It should not be a great surprise that doubt is an effective weapon used by our adversary, the devil, against us in our Christian walk since it was the first weapon he used against us, first against Eve in the Garden of Eden. Doubt implies a lack of trust in many things and during the encounter between the serpent and Eve; the serpent caused Eve to lose her trust in God’s word, His honesty, His goodness and His wisdom.
When we determine to follow God we need a foundation to stand on and His word is more than enough. God, in His perfection cannot lie; therefore when He makes a statement we can certainly believe it to be true! The serpent in his attempt to plant doubt in Eve makes it sound like God has stated they “shall not eat of every tree” as if they were not entitled to eat of the trees. Eve corrected the serpent by saying they could eat of all except of the tree in the middle of the garden. The serpent then drove home the point of doubt by saying that God surely didn’t mean they would die! In this, the serpent challenges the honesty of God. His response to Eve was to lead her to believe that she would not die, but she learned, and we know that the death God was referring to was initially the spiritual death that man now suffered in separation from God and that physical death was now introduced.
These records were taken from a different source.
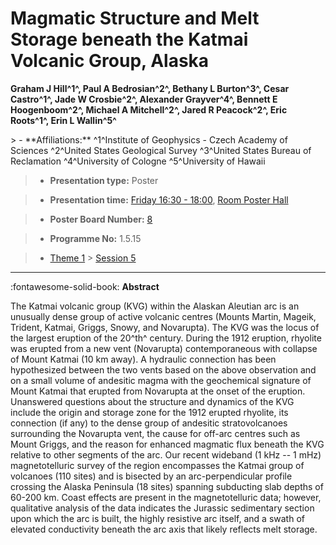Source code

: # Magmatic Structure and Melt Storage beneath the Katmai Volcanic Group, Alaska

**Graham J Hill^1^, Paul A Bedrosian^2^, Bethany L Burton^3^, Cesar Castro^1^, Jade W Crosbie^2^, Alexander Grayver^4^, Bennett E Hoogenboom^2^, Michael A Mitchell^2^, Jared R Peacock^2^, Eric Roots^1^, Erin L Wallin^5^**

<!-- more -->> - **Affiliations:** ^1^Institute of Geophysics - Czech Academy of Sciences ^2^United States Geological Survey ^3^United States Bureau of Reclamation ^4^University of Cologne ^5^University of Hawaii

> - **Presentation type:** Poster

> - **Presentation time:** [Friday 16:30 - 18:00](../sessions_comparison.md#__tabbed_4_6), [Room Poster Hall](../maps_venue.md#__tabbed_1_1)

> - **Poster Board Number:** [8](../map_poster_boards.md#friday)

> - **Programme No:** 1.5.15

> - [Theme 1](../theme1.md) > [Session 5](../sessions/session-1-5.md)

--- 

:fontawesome-solid-book: **Abstract**

The Katmai volcanic group (KVG) within the Alaskan Aleutian arc is an unusually dense group of active volcanic centres (Mounts Martin, Mageik, Trident, Katmai, Griggs, Snowy, and Novarupta). The KVG was the locus of the largest eruption of the 20^th^ century. During the 1912 eruption, rhyolite was erupted from a new vent (Novarupta) contemporaneous with collapse of Mount Katmai (10 km away). A hydraulic connection has been hypothesized between the two vents based on the above observation and on a small volume of andesitic magma with the geochemical signature of Mount Katmai that erupted from Novarupta at the onset of the eruption. Unanswered questions about the structure and dynamics of the KVG include the origin and storage zone for the 1912 erupted rhyolite, its connection (if any) to the dense group of andesitic stratovolcanoes surrounding the Novarupta vent, the cause for off-arc centres such as Mount Griggs, and the reason for enhanced magmatic flux beneath the KVG relative to other segments of the arc. Our recent wideband (1 kHz -- 1 mHz) magnetotelluric survey of the region encompasses the Katmai group of volcanoes (110 sites) and is bisected by an arc-perpendicular profile crossing the Alaska Peninsula (18 sites) spanning subducting slab depths of 60-200 km. Coast effects are present in the magnetotelluric data; however, qualitative analysis of the data indicates the Jurassic sedimentary section upon which the arc is built, the highly resistive arc itself, and a swath of elevated conductivity beneath the arc axis that likely reflects melt storage.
Satan also challenged God’s goodness by implying that He was withholding from them by not allowing them to partake of the fruit of this tree. “You’ll be just like Him if you eat. He doesn’t want that! That’s why you’ve been told not to eat of that tree.” This is what Satan was saying. If God was good wouldn’t He want to share this? Wouldn’t He want His creation to be like Him, after all we were created in His image? It was all a lie and we often find ourselves facing the same effective weapon Satan used to introduce sin into the world. Don’t let Satan use doubt to prevent you from receiving the salvation God desires for you. Trust God’s word, His honesty, His goodness and His wisdom. Above all, trust God in all things!